*Task objective*
From the entries below, output the line with "- support storing" and each following line up to and including the line with "- Solution holds", exactly as written.

*Given data*

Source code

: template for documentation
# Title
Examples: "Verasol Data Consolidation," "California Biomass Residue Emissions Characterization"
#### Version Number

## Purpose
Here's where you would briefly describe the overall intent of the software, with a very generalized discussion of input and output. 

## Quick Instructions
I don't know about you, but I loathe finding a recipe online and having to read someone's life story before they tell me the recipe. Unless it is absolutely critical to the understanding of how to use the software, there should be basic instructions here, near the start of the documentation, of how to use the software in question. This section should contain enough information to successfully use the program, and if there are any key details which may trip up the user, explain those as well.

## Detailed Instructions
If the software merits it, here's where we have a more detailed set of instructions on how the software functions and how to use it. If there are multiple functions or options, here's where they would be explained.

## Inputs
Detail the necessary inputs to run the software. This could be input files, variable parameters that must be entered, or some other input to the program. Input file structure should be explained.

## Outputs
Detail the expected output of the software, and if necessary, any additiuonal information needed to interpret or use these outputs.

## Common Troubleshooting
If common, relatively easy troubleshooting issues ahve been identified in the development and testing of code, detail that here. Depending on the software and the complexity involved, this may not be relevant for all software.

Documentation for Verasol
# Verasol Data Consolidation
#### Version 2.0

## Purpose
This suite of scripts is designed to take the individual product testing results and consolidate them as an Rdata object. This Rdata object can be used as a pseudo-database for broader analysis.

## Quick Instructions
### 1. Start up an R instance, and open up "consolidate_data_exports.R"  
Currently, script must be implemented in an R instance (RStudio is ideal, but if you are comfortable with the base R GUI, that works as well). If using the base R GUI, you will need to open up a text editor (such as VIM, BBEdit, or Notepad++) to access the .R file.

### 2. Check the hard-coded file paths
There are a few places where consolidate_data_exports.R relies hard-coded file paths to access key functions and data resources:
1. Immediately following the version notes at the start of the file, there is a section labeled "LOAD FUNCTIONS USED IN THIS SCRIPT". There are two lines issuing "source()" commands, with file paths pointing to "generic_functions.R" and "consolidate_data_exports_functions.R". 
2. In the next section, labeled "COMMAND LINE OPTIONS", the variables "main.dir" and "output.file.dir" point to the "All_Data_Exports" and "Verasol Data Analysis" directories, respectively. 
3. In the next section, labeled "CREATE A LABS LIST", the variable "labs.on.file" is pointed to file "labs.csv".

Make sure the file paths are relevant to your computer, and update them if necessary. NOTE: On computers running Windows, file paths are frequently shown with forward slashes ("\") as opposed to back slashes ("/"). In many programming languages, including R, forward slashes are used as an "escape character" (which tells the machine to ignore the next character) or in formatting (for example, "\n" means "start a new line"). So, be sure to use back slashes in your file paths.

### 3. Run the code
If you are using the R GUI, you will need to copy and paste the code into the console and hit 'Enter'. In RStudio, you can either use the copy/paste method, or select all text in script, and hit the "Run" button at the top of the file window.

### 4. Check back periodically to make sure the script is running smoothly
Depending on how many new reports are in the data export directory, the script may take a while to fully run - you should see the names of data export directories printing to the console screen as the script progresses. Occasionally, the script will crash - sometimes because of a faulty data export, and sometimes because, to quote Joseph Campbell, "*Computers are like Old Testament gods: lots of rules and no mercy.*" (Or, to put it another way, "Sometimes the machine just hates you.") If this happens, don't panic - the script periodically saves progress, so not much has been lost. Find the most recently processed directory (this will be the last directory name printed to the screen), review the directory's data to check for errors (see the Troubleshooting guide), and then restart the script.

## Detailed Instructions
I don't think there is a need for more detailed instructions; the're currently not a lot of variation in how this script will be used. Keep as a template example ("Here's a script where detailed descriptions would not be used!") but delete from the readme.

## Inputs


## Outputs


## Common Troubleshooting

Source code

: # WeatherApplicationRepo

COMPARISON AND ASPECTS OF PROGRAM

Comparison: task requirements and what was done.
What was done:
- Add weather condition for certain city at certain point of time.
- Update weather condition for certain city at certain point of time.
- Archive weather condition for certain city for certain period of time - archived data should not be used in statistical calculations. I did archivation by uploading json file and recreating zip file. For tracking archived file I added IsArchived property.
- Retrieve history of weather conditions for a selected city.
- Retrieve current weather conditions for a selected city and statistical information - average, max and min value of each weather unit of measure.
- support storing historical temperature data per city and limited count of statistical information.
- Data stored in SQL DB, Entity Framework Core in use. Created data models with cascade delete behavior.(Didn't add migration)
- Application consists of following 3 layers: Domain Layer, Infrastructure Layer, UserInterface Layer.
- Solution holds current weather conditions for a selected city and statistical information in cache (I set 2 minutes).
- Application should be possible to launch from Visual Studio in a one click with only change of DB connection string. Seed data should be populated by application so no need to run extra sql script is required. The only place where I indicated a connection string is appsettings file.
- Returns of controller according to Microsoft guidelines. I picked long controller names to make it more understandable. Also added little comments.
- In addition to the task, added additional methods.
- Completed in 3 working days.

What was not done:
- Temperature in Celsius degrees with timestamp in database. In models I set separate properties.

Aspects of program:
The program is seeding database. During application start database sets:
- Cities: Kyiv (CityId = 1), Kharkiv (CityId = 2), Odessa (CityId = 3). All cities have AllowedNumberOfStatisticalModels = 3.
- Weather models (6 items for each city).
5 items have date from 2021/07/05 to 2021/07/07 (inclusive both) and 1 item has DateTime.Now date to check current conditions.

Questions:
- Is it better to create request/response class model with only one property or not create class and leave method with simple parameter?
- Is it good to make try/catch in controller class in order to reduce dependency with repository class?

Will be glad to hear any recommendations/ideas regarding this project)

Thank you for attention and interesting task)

*Problem solution*
- support storing historical temperature data per city and limited count of statistical information.
- Data stored in SQL DB, Entity Framework Core in use. Created data models with cascade delete behavior.(Didn't add migration)
- Application consists of following 3 layers: Domain Layer, Infrastructure Layer, UserInterface Layer.
- Solution holds current weather conditions for a selected city and statistical information in cache (I set 2 minutes).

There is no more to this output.